Gleich beginnt meine letzte Woche im Leben eines Studenten im alten Jahr. Danach beginnen die Weihnachtsferien und dann sind es auch nur noch 3 Wochen im neuen Jahr und mein Semester ist vorbei.
Und was hab ich gelernt? Teilweise echt viel, teilweise gar nichts. Es gibt so ein paar Vorlesungen, die bringen einem echt eine Menge, da sitzt man von Anfang bis Ende begeistert dabei und folgt jedem Wort, schreibt alles mit. Das ist bei mir zum Beispiel, Grundlagen der systemischen Beratung, aber auch (Jugend-)Strafrecht, aber auch die Auswertung von meinem Sucht-Projekt.
Andere Vorlesungen dagegen sind mehr oder weniger wirklich zum einschlafen. Von Lernerfolg will ich gar nicht sprechen. Das sind dann die Vorlesungen, die denken sie erzählen uns was neues, dabei wiederholen sie Stoff aus dem Gymnasium oder dem ersten Semester. Zum Beispiel habe ich zum 10. mal gelernt, wie man ein Protokoll schreibe…
In meinen Augen ist das völlig unverständlich. Sowas macht man auf dem Gymnasium und dann sollte man das können. Aber scheinbar behandeln manche Schulen so etwas nicht… da frag ich mich natürlich warum… wäre so was selbstverständlich, könnte ich auch was lernen, was mir was für meinen späteren Beruf bringt.
Ansonsten schreibe ich zu Ende dieses Semesters keine Klausuren. Ihr braucht jetzt auch gar nicht sagen, wie faul die Studenten seien, ich würde liebend gerne eine Klausur schreiben. Leider lagen so viel Pflichvorlesungen parallel, dass ich keine Klausurrelevanten Vorlesungsmodule ganz besuchen konnte.

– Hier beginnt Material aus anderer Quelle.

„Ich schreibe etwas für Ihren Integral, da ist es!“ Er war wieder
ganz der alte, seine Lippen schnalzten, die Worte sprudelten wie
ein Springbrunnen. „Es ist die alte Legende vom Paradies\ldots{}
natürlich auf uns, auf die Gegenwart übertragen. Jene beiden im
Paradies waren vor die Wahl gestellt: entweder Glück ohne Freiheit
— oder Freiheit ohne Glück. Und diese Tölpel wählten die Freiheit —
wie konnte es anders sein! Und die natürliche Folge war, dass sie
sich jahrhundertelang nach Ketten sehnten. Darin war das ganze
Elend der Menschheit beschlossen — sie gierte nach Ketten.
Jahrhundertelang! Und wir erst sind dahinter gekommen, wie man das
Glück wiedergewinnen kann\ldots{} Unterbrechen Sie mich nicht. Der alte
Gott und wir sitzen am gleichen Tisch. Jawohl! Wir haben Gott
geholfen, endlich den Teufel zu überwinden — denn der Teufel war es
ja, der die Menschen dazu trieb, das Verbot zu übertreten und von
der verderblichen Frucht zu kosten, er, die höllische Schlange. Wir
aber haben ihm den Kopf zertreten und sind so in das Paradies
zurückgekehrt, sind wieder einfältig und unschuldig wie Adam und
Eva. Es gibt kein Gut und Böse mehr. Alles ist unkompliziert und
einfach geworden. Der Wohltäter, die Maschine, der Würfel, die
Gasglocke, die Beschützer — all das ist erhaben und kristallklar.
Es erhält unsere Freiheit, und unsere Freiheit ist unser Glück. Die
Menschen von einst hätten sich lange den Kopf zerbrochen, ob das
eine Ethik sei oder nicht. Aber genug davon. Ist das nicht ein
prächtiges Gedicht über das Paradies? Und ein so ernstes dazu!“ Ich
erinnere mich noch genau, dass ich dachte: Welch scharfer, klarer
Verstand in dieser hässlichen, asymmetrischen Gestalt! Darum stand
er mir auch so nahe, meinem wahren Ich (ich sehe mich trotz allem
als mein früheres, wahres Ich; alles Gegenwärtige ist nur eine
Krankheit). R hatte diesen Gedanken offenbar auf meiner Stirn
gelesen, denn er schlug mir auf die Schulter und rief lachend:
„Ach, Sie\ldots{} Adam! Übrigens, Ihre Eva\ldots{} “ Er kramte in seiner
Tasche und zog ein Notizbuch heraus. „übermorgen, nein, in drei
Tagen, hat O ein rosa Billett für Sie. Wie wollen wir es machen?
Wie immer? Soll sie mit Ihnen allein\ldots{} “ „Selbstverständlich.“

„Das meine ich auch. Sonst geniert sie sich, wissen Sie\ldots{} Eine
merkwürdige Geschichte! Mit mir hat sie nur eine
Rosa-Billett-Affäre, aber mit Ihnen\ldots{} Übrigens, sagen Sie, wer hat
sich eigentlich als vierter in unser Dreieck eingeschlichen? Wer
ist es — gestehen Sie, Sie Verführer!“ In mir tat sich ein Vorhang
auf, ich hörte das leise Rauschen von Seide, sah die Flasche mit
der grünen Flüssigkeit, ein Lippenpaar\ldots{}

Deswegen zieht sich bei mir vieles in das 4. Semester, was aber nicht schlimm ist, da bei uns sowieso in “Studienjahren” gerechnet wird.

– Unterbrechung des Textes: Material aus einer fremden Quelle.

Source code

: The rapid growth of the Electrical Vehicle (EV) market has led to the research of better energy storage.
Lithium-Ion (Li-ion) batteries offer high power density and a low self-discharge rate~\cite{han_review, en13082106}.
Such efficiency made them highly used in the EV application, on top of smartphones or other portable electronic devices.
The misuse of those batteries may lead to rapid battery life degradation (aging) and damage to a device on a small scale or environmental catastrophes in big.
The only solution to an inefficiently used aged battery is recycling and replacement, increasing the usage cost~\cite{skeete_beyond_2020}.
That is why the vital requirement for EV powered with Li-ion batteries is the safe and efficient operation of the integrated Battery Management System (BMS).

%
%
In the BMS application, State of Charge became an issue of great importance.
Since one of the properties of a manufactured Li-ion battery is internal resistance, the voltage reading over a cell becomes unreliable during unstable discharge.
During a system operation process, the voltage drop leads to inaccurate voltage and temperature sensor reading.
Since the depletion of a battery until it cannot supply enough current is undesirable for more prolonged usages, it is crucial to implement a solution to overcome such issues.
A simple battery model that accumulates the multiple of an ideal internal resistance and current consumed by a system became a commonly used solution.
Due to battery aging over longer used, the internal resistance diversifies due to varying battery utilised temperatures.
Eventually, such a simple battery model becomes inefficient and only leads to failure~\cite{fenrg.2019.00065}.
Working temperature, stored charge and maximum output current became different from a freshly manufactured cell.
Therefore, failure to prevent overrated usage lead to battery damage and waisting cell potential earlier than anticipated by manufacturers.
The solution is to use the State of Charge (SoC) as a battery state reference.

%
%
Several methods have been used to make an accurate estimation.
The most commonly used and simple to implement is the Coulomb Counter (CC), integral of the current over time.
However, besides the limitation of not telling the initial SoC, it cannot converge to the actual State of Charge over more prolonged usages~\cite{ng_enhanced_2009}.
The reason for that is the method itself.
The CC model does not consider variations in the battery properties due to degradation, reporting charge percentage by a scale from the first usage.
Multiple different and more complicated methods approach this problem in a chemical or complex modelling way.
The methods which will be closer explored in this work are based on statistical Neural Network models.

Natürlich wird das 4. Semester stressiger… was für mich auch bedeutet, dass ich während den Semesterferien (1,5 Monate), in denen ich nicht nur ein Praktikum und den dazu passenden Bericht schreiben muss, alles was fürs 4. Semester noch wichtig ist, nacharbeiten sollte.
Und das setzt mich natürlich unter Druck. Ich stelle für mich den Anspruch alles in der Regelstudienzeit zu schaffen und natürlich auch nichts unnötiges ins nächste Semester zu übertragen… Das wird nun aber schwer, anstrengend und stressreich.
Außerdem frage ich mich natürlich, ob das so gut war, dies auf den Bachelor umzustellen. Irgendwie gibt es noch so viel zu lernen und mich interessiert auch noch so vieles, da frage ich mich wie man das in nur noch 3 Semester packen will.
Ein gutes kann ich aber vermelden: Ich muss nur noch einmal die Woche früh aufstehen.
Alle anderen Tage hab ich später Vorlesung.
In diesem Sinne, ich husche schnell in meine Vorlesung und euch wünsche ich eine schöne (Vorweihnachts-)Woche!